Where does that leave the right, you ask? In a pickle, naturally. It’s all down to whether Jenrick can stage a coup without the Tory wets dousing him in their lukewarm tears. We’ve all assumed Jenrick will replace Badenoch, but her refusal to commit to ditching the ECHR—she knows her party would rather hug a wind turbine than leave—speaks volumes. Jenrick might end up a leader without a party, while Reform remains a party without a leader worth the name. A merger seems the logical next step, but the dross on Reform’s back benches could give even the soggiest Tory wet a run for their money in the mediocrity stakes. The whole thing’s a farce, a dead end with extra gravy.

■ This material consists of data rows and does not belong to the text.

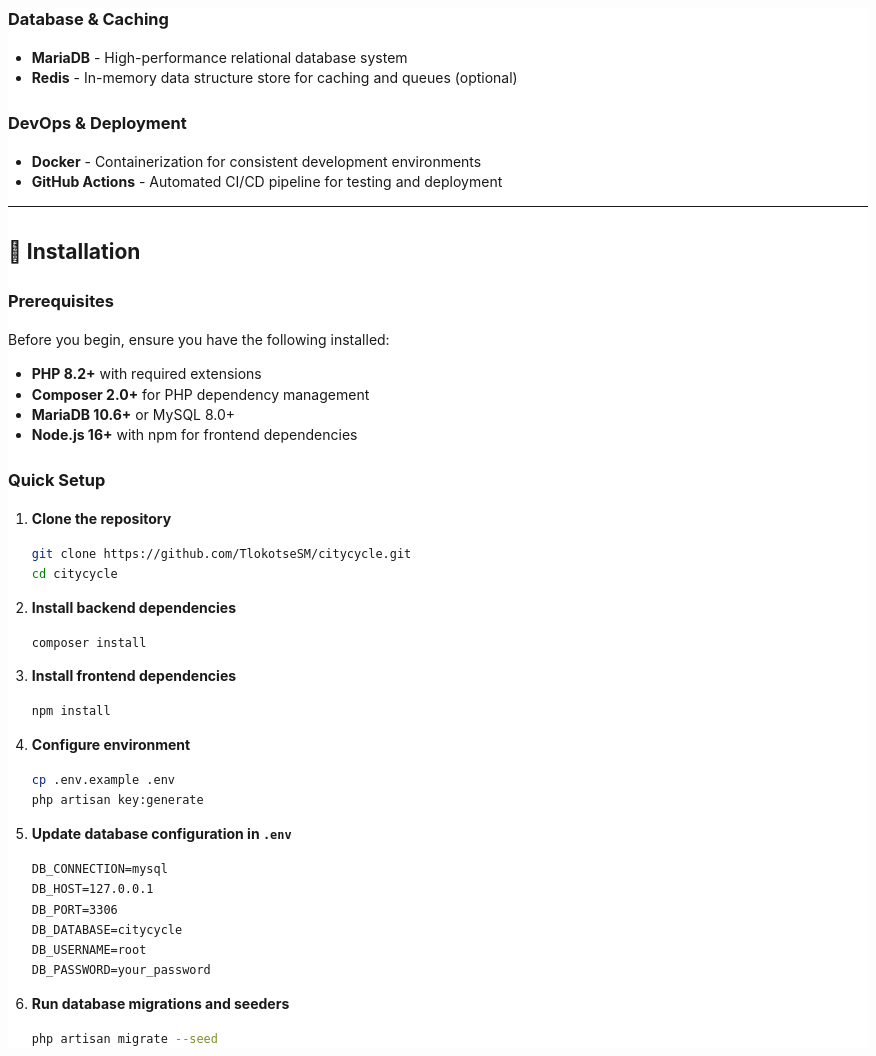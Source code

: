 ### Database & Caching
- **MariaDB** - High-performance relational database system
- **Redis** - In-memory data structure store for caching and queues (optional)

### DevOps & Deployment
- **Docker** - Containerization for consistent development environments
- **GitHub Actions** - Automated CI/CD pipeline for testing and deployment

---

## 🚀 Installation

### Prerequisites
Before you begin, ensure you have the following installed:
- **PHP 8.2+** with required extensions
- **Composer 2.0+** for PHP dependency management
- **MariaDB 10.6+** or MySQL 8.0+
- **Node.js 16+** with npm for frontend dependencies

### Quick Setup

1. **Clone the repository**
   ```bash
   git clone https://github.com/TlokotseSM/citycycle.git
   cd citycycle
   ```

2. **Install backend dependencies**
   ```bash
   composer install
   ```

3. **Install frontend dependencies**
   ```bash
   npm install
   ```

4. **Configure environment**
   ```bash
   cp .env.example .env
   php artisan key:generate
   ```

5. **Update database configuration in `.env`**
   ```env
   DB_CONNECTION=mysql
   DB_HOST=127.0.0.1
   DB_PORT=3306
   DB_DATABASE=citycycle
   DB_USERNAME=root
   DB_PASSWORD=your_password
   ```

6. **Run database migrations and seeders**
   ```bash
   php artisan migrate --seed
   ```
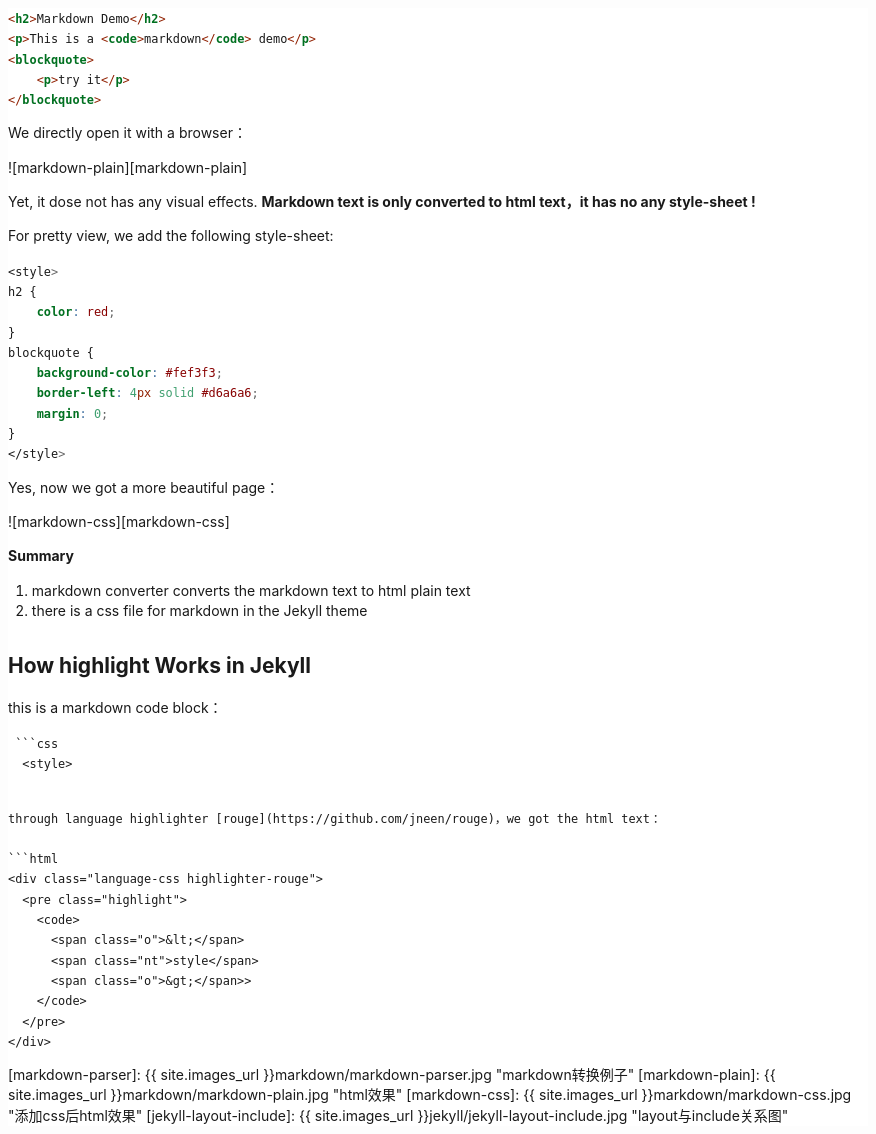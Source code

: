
 ```html
<h2>Markdown Demo</h2>
<p>This is a <code>markdown</code> demo</p>
<blockquote>
    <p>try it</p>
</blockquote>
```

We directly open it with a browser：

![markdown-plain][markdown-plain]

Yet, it dose not has any visual effects.
**Markdown text is only converted to html text，it has no any style-sheet !**

For pretty view, we add the following style-sheet:

```css
<style>
h2 {
	color: red;
}
blockquote {
	background-color: #fef3f3;
	border-left: 4px solid #d6a6a6;
	margin: 0;
}
</style>
```
Yes, now we got a more beautiful page：

![markdown-css][markdown-css]

**Summary**

1. markdown converter converts the markdown text to html plain text
2. there is a css file for markdown in the Jekyll theme

## How highlight Works in Jekyll

this is a markdown code block：

```
 ```css
  <style>
 ```
```

through language highlighter [rouge](https://github.com/jneen/rouge)，we got the html text：

```html
<div class="language-css highlighter-rouge">
  <pre class="highlight">
    <code>
      <span class="o">&lt;</span>
      <span class="nt">style</span>
      <span class="o">&gt;</span>>
    </code>
  </pre>
</div>
```


[markdown-parser]: {{ site.images_url }}markdown/markdown-parser.jpg "markdown转换例子"
[markdown-plain]: {{ site.images_url }}markdown/markdown-plain.jpg "html效果"
[markdown-css]: {{ site.images_url }}markdown/markdown-css.jpg "添加css后html效果"
[jekyll-layout-include]: {{ site.images_url }}jekyll/jekyll-layout-include.jpg "layout与include关系图"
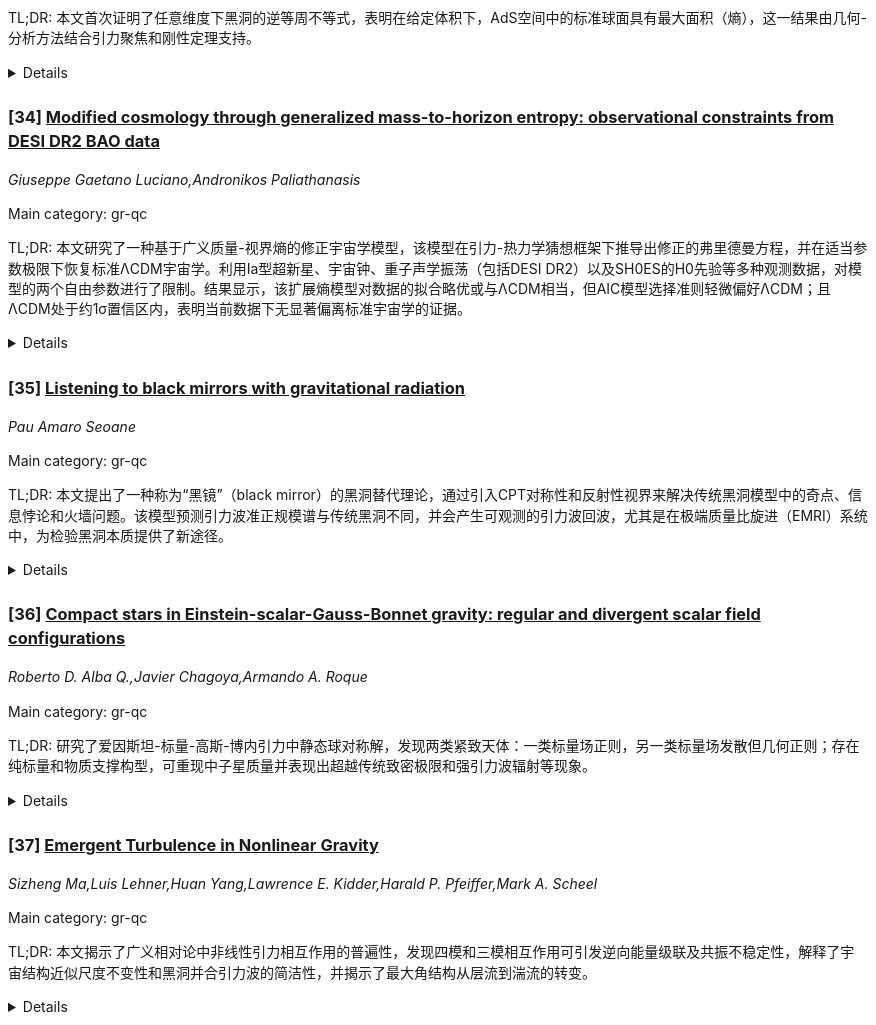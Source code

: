 TL;DR: 本文首次证明了任意维度下黑洞的逆等周不等式，表明在给定体积下，AdS空间中的标准球面具有最大面积（熵），这一结果由几何-分析方法结合引力聚焦和刚性定理支持。


<details><summary>Details</summary></details>


### [34] [Modified cosmology through generalized mass-to-horizon entropy: observational constraints from DESI DR2 BAO data](https://arxiv.org/abs/2508.13260)
*Giuseppe Gaetano Luciano,Andronikos Paliathanasis*

Main category: gr-qc

TL;DR: 本文研究了一种基于广义质量-视界熵的修正宇宙学模型，该模型在引力-热力学猜想框架下推导出修正的弗里德曼方程，并在适当参数极限下恢复标准ΛCDM宇宙学。利用Ia型超新星、宇宙钟、重子声学振荡（包括DESI DR2）以及SH0ES的H0先验等多种观测数据，对模型的两个自由参数进行了限制。结果显示，该扩展熵模型对数据的拟合略优或与ΛCDM相当，但AIC模型选择准则轻微偏好ΛCDM；且ΛCDM处于约1σ置信区内，表明当前数据下无显著偏离标准宇宙学的证据。


<details><summary>Details</summary></details>


### [35] [Listening to black mirrors with gravitational radiation](https://arxiv.org/abs/2508.13272)
*Pau Amaro Seoane*

Main category: gr-qc

TL;DR: 本文提出了一种称为“黑镜”（black mirror）的黑洞替代理论，通过引入CPT对称性和反射性视界来解决传统黑洞模型中的奇点、信息悖论和火墙问题。该模型预测引力波准正规模谱与传统黑洞不同，并会产生可观测的引力波回波，尤其是在极端质量比旋进（EMRI）系统中，为检验黑洞本质提供了新途径。


<details><summary>Details</summary></details>


### [36] [Compact stars in Einstein-scalar-Gauss-Bonnet gravity: regular and divergent scalar field configurations](https://arxiv.org/abs/2508.13273)
*Roberto D. Alba Q.,Javier Chagoya,Armando A. Roque*

Main category: gr-qc

TL;DR: 研究了爱因斯坦-标量-高斯-博内引力中静态球对称解，发现两类紧致天体：一类标量场正则，另一类标量场发散但几何正则；存在纯标量和物质支撑构型，可重现中子星质量并表现出超越传统致密极限和强引力波辐射等现象。


<details><summary>Details</summary></details>


### [37] [Emergent Turbulence in Nonlinear Gravity](https://arxiv.org/abs/2508.13294)
*Sizheng Ma,Luis Lehner,Huan Yang,Lawrence E. Kidder,Harald P. Pfeiffer,Mark A. Scheel*

Main category: gr-qc

TL;DR: 本文揭示了广义相对论中非线性引力相互作用的普遍性，发现四模和三模相互作用可引发逆向能量级联及共振不稳定性，解释了宇宙结构近似尺度不变性和黑洞并合引力波的简洁性，并揭示了最大角结构从层流到湍流的转变。


<details>
  <summary>Details</summary>
Motivation: 在强非线性引力环境中，如早期宇宙和黑洞并合，传统微扰方法难以揭示非线性相互作用的普遍性与特性，本文旨在探索广义相对论中逆向能量级联的机制及其对观测现象的解释能力。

And so, the right scrambles for a credible alternative, but the raw material is as scarce as a sunny day in February. Rupert Lowe’s heart might be in the right place, but he’s as Ukippy as they come, and no amount of good intentions can make up for a lack of grey matter. The right won’t go anywhere without an intellectual renaissance, but there’s not a thinker in sight. Jenrick’s the best of a bad lot, but his party’s a write-off, and we’re left treading water until something better comes along. Maybe we’re better off enduring Labour’s mediocrity for a bit longer—better that than handing the reins to another gaggle of dysfunctional clowns and killing off any hope of real change. After all, as I’ve learned from years of watching telly, sometimes the best thing to do with a bad show is change the channel.